▽
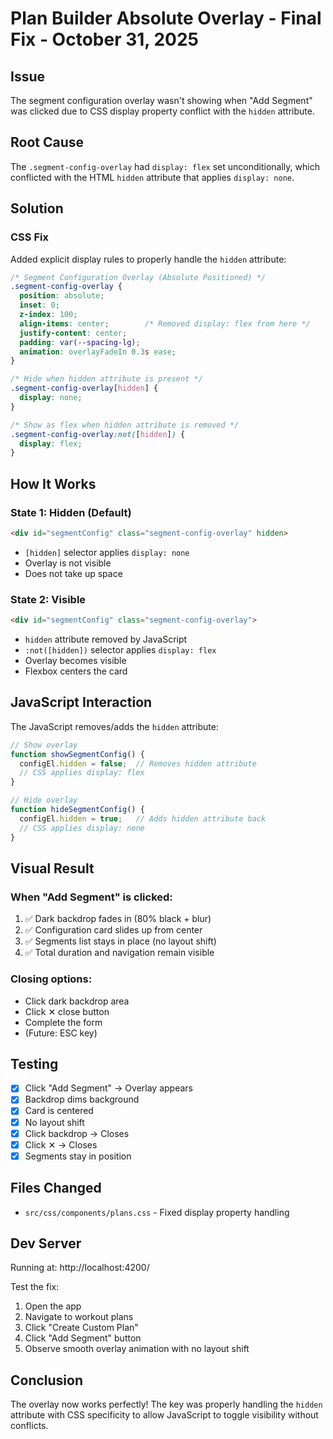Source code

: # Plan Builder Absolute Overlay - Final Fix - October 31, 2025

## Issue

The segment configuration overlay wasn't showing when "Add Segment" was clicked due to CSS display property conflict
with the `hidden` attribute.

## Root Cause

The `.segment-config-overlay` had `display: flex` set unconditionally, which conflicted with the HTML `hidden` attribute
that applies `display: none`.

## Solution

### CSS Fix

Added explicit display rules to properly handle the `hidden` attribute:

```css
/* Segment Configuration Overlay (Absolute Positioned) */
.segment-config-overlay {
  position: absolute;
  inset: 0;
  z-index: 100;
  align-items: center;        /* Removed display: flex from here */
  justify-content: center;
  padding: var(--spacing-lg);
  animation: overlayFadeIn 0.3s ease;
}

/* Hide when hidden attribute is present */
.segment-config-overlay[hidden] {
  display: none;
}

/* Show as flex when hidden attribute is removed */
.segment-config-overlay:not([hidden]) {
  display: flex;
}
```

## How It Works

### State 1: Hidden (Default)

```html
<div id="segmentConfig" class="segment-config-overlay" hidden>
```

- `[hidden]` selector applies `display: none`
- Overlay is not visible
- Does not take up space

### State 2: Visible

```html
<div id="segmentConfig" class="segment-config-overlay">
```

- `hidden` attribute removed by JavaScript
- `:not([hidden])` selector applies `display: flex`
- Overlay becomes visible
- Flexbox centers the card

## JavaScript Interaction

The JavaScript removes/adds the `hidden` attribute:

```javascript
// Show overlay
function showSegmentConfig() {
  configEl.hidden = false;  // Removes hidden attribute
  // CSS applies display: flex
}

// Hide overlay
function hideSegmentConfig() {
  configEl.hidden = true;   // Adds hidden attribute back
  // CSS applies display: none
}
```

## Visual Result

### When "Add Segment" is clicked:

1. ✅ Dark backdrop fades in (80% black + blur)
2. ✅ Configuration card slides up from center
3. ✅ Segments list stays in place (no layout shift)
4. ✅ Total duration and navigation remain visible

### Closing options:

- Click dark backdrop area
- Click ✕ close button
- Complete the form
- (Future: ESC key)

## Testing

- [x] Click "Add Segment" → Overlay appears
- [x] Backdrop dims background
- [x] Card is centered
- [x] No layout shift
- [x] Click backdrop → Closes
- [x] Click ✕ → Closes
- [x] Segments stay in position

## Files Changed

- `src/css/components/plans.css` - Fixed display property handling

## Dev Server

Running at: http://localhost:4200/

Test the fix:

1. Open the app
2. Navigate to workout plans
3. Click "Create Custom Plan"
4. Click "Add Segment" button
5. Observe smooth overlay animation with no layout shift

## Conclusion

The overlay now works perfectly! The key was properly handling the `hidden` attribute with CSS specificity to allow
JavaScript to toggle visibility without conflicts.

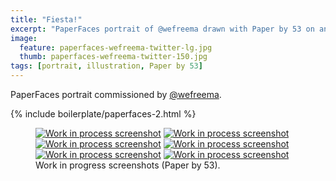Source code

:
 ```yaml
---
title: "Fiesta!"
excerpt: "PaperFaces portrait of @wefreema drawn with Paper by 53 on an iPad."
image: 
  feature: paperfaces-wefreema-twitter-lg.jpg
  thumb: paperfaces-wefreema-twitter-150.jpg
tags: [portrait, illustration, Paper by 53]
---
```


PaperFaces portrait commissioned by [@wefreema](http://twitter.com/wefreema).

{% include boilerplate/paperfaces-2.html %}

<figure class="half">
	<a href="{{ site.url }}/images/paperfaces-wefreema-process-1-lg.jpg"><img src="{{ site.url }}/images/paperfaces-wefreema-process-1-600.jpg" alt="Work in process screenshot"></a>
	<a href="{{ site.url }}/images/paperfaces-wefreema-process-2-lg.jpg"><img src="{{ site.url }}/images/paperfaces-wefreema-process-2-600.jpg" alt="Work in process screenshot"></a>
	<a href="{{ site.url }}/images/paperfaces-wefreema-process-3-lg.jpg"><img src="{{ site.url }}/images/paperfaces-wefreema-process-3-600.jpg" alt="Work in process screenshot"></a>
	<a href="{{ site.url }}/images/paperfaces-wefreema-process-4-lg.jpg"><img src="{{ site.url }}/images/paperfaces-wefreema-process-4-600.jpg" alt="Work in process screenshot"></a>
	<a href="{{ site.url }}/images/paperfaces-wefreema-process-5-lg.jpg"><img src="{{ site.url }}/images/paperfaces-wefreema-process-5-600.jpg" alt="Work in process screenshot"></a>
	<a href="{{ site.url }}/images/paperfaces-wefreema-process-6-lg.jpg"><img src="{{ site.url }}/images/paperfaces-wefreema-process-6-600.jpg" alt="Work in process screenshot"></a>
	<figcaption>Work in progress screenshots (Paper by 53).</figcaption>
</figure>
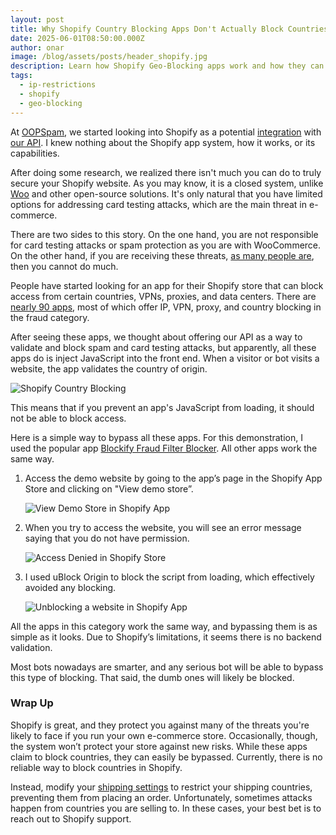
 ```yaml
---
layout: post
title: Why Shopify Country Blocking Apps Don't Actually Block Countries?
date: 2025-06-01T08:50:00.000Z
author: onar
image: /blog/assets/posts/header_shopify.jpg
description: Learn how Shopify Geo-Blocking apps work and how they can easily be bypassed.
tags:
  - ip-restrictions
  - shopify
  - geo-blocking
---
```

At [OOPSpam](https://www.oopspam.com/), we started looking into Shopify as a potential [integration](https://www.oopspam.com/integrations/) with [our API](https://www.oopspam.com/docs/). I knew nothing about the Shopify app system, how it works, or its capabilities.

After doing some research, we realized there isn't much you can do to truly secure your Shopify website. As you may know, it is a closed system, unlike [Woo](https://www.oopspam.com/woocommerce) and other open-source solutions. It's only natural that you have limited options for addressing card testing attacks, which are the main threat in e-commerce.

There are two sides to this story. On the one hand, you are not responsible for card testing attacks or spam protection as you are with WooCommerce. On the other hand, if you are receiving these threats, [as many people are](https://www.reddit.com/r/shopify/comments/1dnjd1m/high_velocity_card_testing_issue/), then you cannot do much.

People have started looking for an app for their Shopify store that can block access from certain countries, VPNs, proxies, and data centers. There are [nearly 90 apps](https://apps.shopify.com/categories/store-management-security-fraud/all), most of which offer IP, VPN, proxy, and country blocking in the fraud category.

After seeing these apps, we thought about offering our API as a way to validate and block spam and card testing attacks, but apparently, all these apps do is inject JavaScript into the front end. When a visitor or bot visits a website, the app validates the country of origin.

![Shopify Country Blocking](/blog/assets/posts/screenshot-2025-06-02-at-6.07.33 pm.png "Shopify Country Blocking")

This means that if you prevent an app's JavaScript from loading, it should not be able to block access.

Here is a simple way to bypass all these apps. For this demonstration, I used the popular app [Blockify Fraud Filter Blocker](https://apps.shopify.com/blockify). All other apps work the same way.



1. Access the demo website by going to the app’s page in the Shopify App Store and clicking on "View demo store”.

   ![View Demo Store in Shopify App](/blog/assets/posts/screenshot-2025-06-02-at-6.10.41 pm.png "View Demo Store in Shopify App")
2. When you try to access the website, you will see an error message saying that you do not have permission.

   ![Access Denied in Shopify Store](/blog/assets/posts/screenshot-2025-06-02-at-6.06.47 pm.png "Access Denied in Shopify Store")
3. I used uBlock Origin to block the script from loading, which effectively avoided any blocking.

   ![Unblocking a website in Shopify App](/blog/assets/posts/screenshot-2025-06-02-at-6.20.51 pm.png "Unblocking a website in Shopify App")



All the apps in this category work the same way, and bypassing them is as simple as it looks.  Due to Shopify’s limitations, it seems there is no backend validation.

Most bots nowadays are smarter, and any serious bot will be able to bypass this type of blocking. That said, the dumb ones will likely be blocked.



### Wrap Up

Shopify is great, and they protect you against many of the threats you're likely to face if you run your own e-commerce store. Occasionally, though, the system won’t protect your store against new risks. While these apps claim to block countries, they can easily be bypassed. Currently, there is no reliable way to block countries in Shopify.

Instead, modify your [shipping settings](https://help.shopify.com/en/manual/fulfillment/setup) to restrict your shipping countries, preventing them from placing an order. Unfortunately, sometimes attacks happen from countries you are selling to. In these cases, your best bet is to reach out to Shopify support.
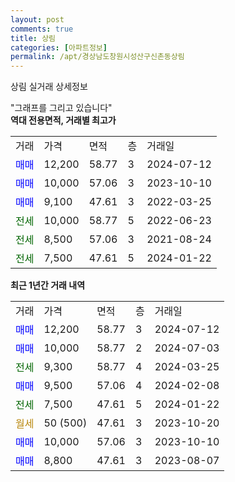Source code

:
```yaml
---
layout: post
comments: true
title: 상림
categories: [아파트정보]
permalink: /apt/경상남도창원시성산구신촌동상림
---
```


상림 실거래 상세정보

<script type="text/javascript">
  google.charts.load('current', {'packages':['line', 'corechart']});
  google.charts.setOnLoadCallback(drawChart);

  function drawChart() {
    var data = new google.visualization.DataTable();
    data.addColumn('date', '거래일');
    data.addColumn('number', "매매");
    data.addColumn('number', "전세");
    data.addColumn('number', "전매");

    data.addRows([[new Date(Date.parse("2024-07-12")), 12200, null, null], [new Date(Date.parse("2024-07-03")), 10000, null, null], [new Date(Date.parse("2024-03-25")), null, 9300, null], [new Date(Date.parse("2024-02-08")), 9500, null, null], [new Date(Date.parse("2024-01-22")), null, 7500, null], [new Date(Date.parse("2023-10-20")), null, null, null], [new Date(Date.parse("2023-10-10")), 10000, null, null], [new Date(Date.parse("2023-08-07")), 8800, null, null]]);

    var options = {
      hAxis: {
        format: 'yyyy/MM/dd'
      },    
      lineWidth: 0,
      pointsVisible: true,    
      title: '최근 1년간 유형별 실거래가 분포',
      legend: { position: 'bottom' }
    };

    var formatter = new google.visualization.NumberFormat({pattern:'###,###'} );
    formatter.format(data, 1);
    formatter.format(data, 2);
    
    setTimeout(function() {
        var chart = new google.visualization.LineChart(document.getElementById('columnchart_material'));
        chart.draw(data, (options));
        document.getElementById('loading').style.display = 'none';
    }, 200);
  }
</script>


<div id="loading" style="z-index:20; display: block; margin-left: 0px">"그래프를 그리고 있습니다"</div>
<div id="columnchart_material" style="width: 95%; margin-left: 0px; display: block"></div>
<!-- contents start -->
<b>역대 전용면적, 거래별 최고가</b>
<table class="sortable">
    <tr>
      <td>거래</td>
      <td>가격</td>
      <td>면적</td>
      <td>층</td>
      <td>거래일</td>
    </tr>
        <tr>
          <td><a style="color: blue">매매</a></td>
          <td>12,200</td>
          <td>58.77</td>
          <td>3</td>
          <td>2024-07-12</td>
        </tr>            <tr>
          <td><a style="color: blue">매매</a></td>
          <td>10,000</td>
          <td>57.06</td>
          <td>3</td>
          <td>2023-10-10</td>
        </tr>            <tr>
          <td><a style="color: blue">매매</a></td>
          <td>9,100</td>
          <td>47.61</td>
          <td>3</td>
          <td>2022-03-25</td>
        </tr>        
        <tr>
              <td><a style="color: darkgreen">전세</a></td>
              <td>10,000</td>
              <td>58.77</td>
              <td>5</td>
              <td>2022-06-23</td>
            </tr>            <tr>
              <td><a style="color: darkgreen">전세</a></td>
              <td>8,500</td>
              <td>57.06</td>
              <td>3</td>
              <td>2021-08-24</td>
            </tr>            <tr>
              <td><a style="color: darkgreen">전세</a></td>
              <td>7,500</td>
              <td>47.61</td>
              <td>5</td>
              <td>2024-01-22</td>
            </tr>        
    
</table>

<b>최근 1년간 거래 내역</b>

<table class="sortable">
    <tr>
      <td>거래</td>
      <td>가격</td>
      <td>면적</td>
      <td>층</td>
      <td>거래일</td>
    </tr>
    <tr>
      <td><a style="color: blue">매매</a></td>
      <td>12,200</td>
      <td>58.77</td>
      <td>3</td>
      <td>2024-07-12</td>
    </tr>          <tr>
      <td><a style="color: blue">매매</a></td>
      <td>10,000</td>
      <td>58.77</td>
      <td>2</td>
      <td>2024-07-03</td>
    </tr>          <tr>
      <td><a style="color: darkgreen">전세</a></td>
      <td>9,300</td>
      <td>58.77</td>
      <td>4</td>
      <td>2024-03-25</td>
    </tr>          <tr>
      <td><a style="color: blue">매매</a></td>
      <td>9,500</td>
      <td>57.06</td>
      <td>4</td>
      <td>2024-02-08</td>
    </tr>          <tr>
      <td><a style="color: darkgreen">전세</a></td>
      <td>7,500</td>
      <td>47.61</td>
      <td>5</td>
      <td>2024-01-22</td>
    </tr>          <tr>
      <td><a style="color: darkgoldenrod">월세</a></td>
      <td>50 (500)</td>
      <td>47.61</td>
      <td>3</td>
      <td>2023-10-20</td>
    </tr>          <tr>
      <td><a style="color: blue">매매</a></td>
      <td>10,000</td>
      <td>57.06</td>
      <td>3</td>
      <td>2023-10-10</td>
    </tr>          <tr>
      <td><a style="color: blue">매매</a></td>
      <td>8,800</td>
      <td>47.61</td>
      <td>3</td>
      <td>2023-08-07</td>
    </tr>      </table>
<!-- contents end -->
△
Exercise objective
Above are the records. Print exactly, and only, the lines from the line with "format: 'yyyy/MM/dd'" to the line with "formatter.format(data, 2);", both inclusive.

Worked solution
        format: 'yyyy/MM/dd'
      },    
      lineWidth: 0,
      pointsVisible: true,    
      title: '최근 1년간 유형별 실거래가 분포',
      legend: { position: 'bottom' }
    };

    var formatter = new google.visualization.NumberFormat({pattern:'###,###'} );
    formatter.format(data, 1);
    formatter.format(data, 2);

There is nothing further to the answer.